Inflation in: China, the U.K. and the USA. The job numbers in Australia. Janet Yellen’s semi annual testimony of 2017 and the ECB’s report, form the bulk of the economic calendar events that will dominate the fundamental analysis landscape for FX, gold and the major indices this week. Whilst a busy week for economic data from the UK, will reveal if the weakening pound (after the June referendum decision) is beginning to detrimentally effect the UK’s economy, which has remained remarkably resilient so far.
Inflation data will take centre stage this week as the UK, China and the USA publish monthly CPI data, whilst Japanese GDP metrics will be published on Monday, coming immediately after the Japanese prime minister Abe returns from his weekend visit to the USA to meet president Trump.
Japan is predicted to have grown by 1.1% annually, a fall from 1.3% previously recorded in quarter three 2016. This would represent the continuation of growth, many analysts suggesting that the trillions of yen poured into asset purchase schemes (as part of the Abenomics programme), are finally beginning to bear fruit, as has the weakened yen/low interest rate.
The RBA (Reserve Bank of Australia) reported a quarterly drop in GDP in the third quarter of 2016. Consequently focus will be on unemployment numbers on Thursday. The unemployment rate is forecast to remain static at 5.8%, when the data is published on Thursday.
The People’s Bank of China raised short term interest rates at the start of February, perhaps tighter monetary policy is now forthcoming. Inflation data printed on Tuesday is expected to reveal that CPI has risen. Annual CPI is forecast to print at 2.4%. PPI is estimated to have risen to a five year high of 6.3%.
The UK publishes inflation, unemployment and retail sales figures this week. The weakened pound is bleeding into fuel and import costs, thereby increasing CPI, which is forecast to rise to 1.8%, from 1.6%. The unemployment rate is predicted to remain static at 4.8%.

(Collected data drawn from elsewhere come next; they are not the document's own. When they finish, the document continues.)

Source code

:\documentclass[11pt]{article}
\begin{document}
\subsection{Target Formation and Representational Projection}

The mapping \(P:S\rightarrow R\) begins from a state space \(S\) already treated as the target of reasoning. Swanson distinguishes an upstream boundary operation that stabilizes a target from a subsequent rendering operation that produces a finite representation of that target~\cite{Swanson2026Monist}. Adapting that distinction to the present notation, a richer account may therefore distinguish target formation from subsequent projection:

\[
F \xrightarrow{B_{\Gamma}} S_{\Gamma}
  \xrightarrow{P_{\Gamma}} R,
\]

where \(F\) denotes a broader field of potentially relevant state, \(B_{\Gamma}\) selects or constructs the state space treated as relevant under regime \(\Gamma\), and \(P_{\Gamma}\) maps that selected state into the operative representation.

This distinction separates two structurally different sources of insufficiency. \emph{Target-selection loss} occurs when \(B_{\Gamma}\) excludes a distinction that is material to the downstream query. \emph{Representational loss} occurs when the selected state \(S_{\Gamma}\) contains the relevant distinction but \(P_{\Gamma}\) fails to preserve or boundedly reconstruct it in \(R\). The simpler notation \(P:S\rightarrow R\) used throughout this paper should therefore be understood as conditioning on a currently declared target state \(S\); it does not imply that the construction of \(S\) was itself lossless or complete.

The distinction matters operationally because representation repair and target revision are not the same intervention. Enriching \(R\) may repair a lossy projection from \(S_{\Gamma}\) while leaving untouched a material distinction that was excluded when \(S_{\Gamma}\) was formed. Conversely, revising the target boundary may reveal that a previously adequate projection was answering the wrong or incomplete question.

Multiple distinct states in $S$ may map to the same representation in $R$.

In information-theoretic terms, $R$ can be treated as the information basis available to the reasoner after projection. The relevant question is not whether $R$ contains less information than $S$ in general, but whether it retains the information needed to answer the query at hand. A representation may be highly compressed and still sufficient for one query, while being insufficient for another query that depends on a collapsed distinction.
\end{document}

Retail sales in the UK fell by 1.9% in December. In such a services led, consumer driven economy and society, only experiencing wage rises at circa 2.5%, with inflation forecast to rise to that level by the end of 2017, the UK economy could come under pressure during 2017. Retail sales are forecast to have recovered modestly, rising by 1% in January.
Janet Yellen’s semi annual Congress testimony, the first in the Trump era, will be watched closely for any clues as to the timing of the first interest rate rise in 2017. As a consequence the dollar could strengthen, if there’s forward guidance suggesting a rise is imminent in March.
USA producer prices published on Tuesday will be followed by inflation numbers on Wednesday; expected to reveal CPI rising to 2.4% in January, possibly adding more ammunition to Yellen’s justification to raise rates in March. Retail sales in the USA are forecast to have risen by 0.2% in January. Building permits, housing starts and the Philly Fed manufacturing index, to be released on Thursday, will also be closely monitored.
Greece’s ongoing creditor battles have once again reappeared, the familiar word of “troika” has been replaced by the “IMF” as the key opponent. For the Eurozone area the standard metrics have been encouraging lately; inflation, GDP, unemployment and employment data have all been positive, whilst the Deutsche Bank wobbles and Italian banking system cracks, have been papered over during recent months. The Eurozone publishes the second estimate of GDP growth for the fourth quarter of 2016, it’s forecast to remain static at 0.5%. Industrial output data and the critical German ZEW business survey are published on Tuesday.
Thursday sees the ECB (European Central Bank) publishing the accounts of its January policy meeting, Mario Draghi dampened down any expectation of a tapering of the ECB’s asset purchase scheme during his conference last week, therefore investors and analysts will be scrutinising the policy meeting minutes for any evidence of a potential change in policy, with regards to QE and interest rates.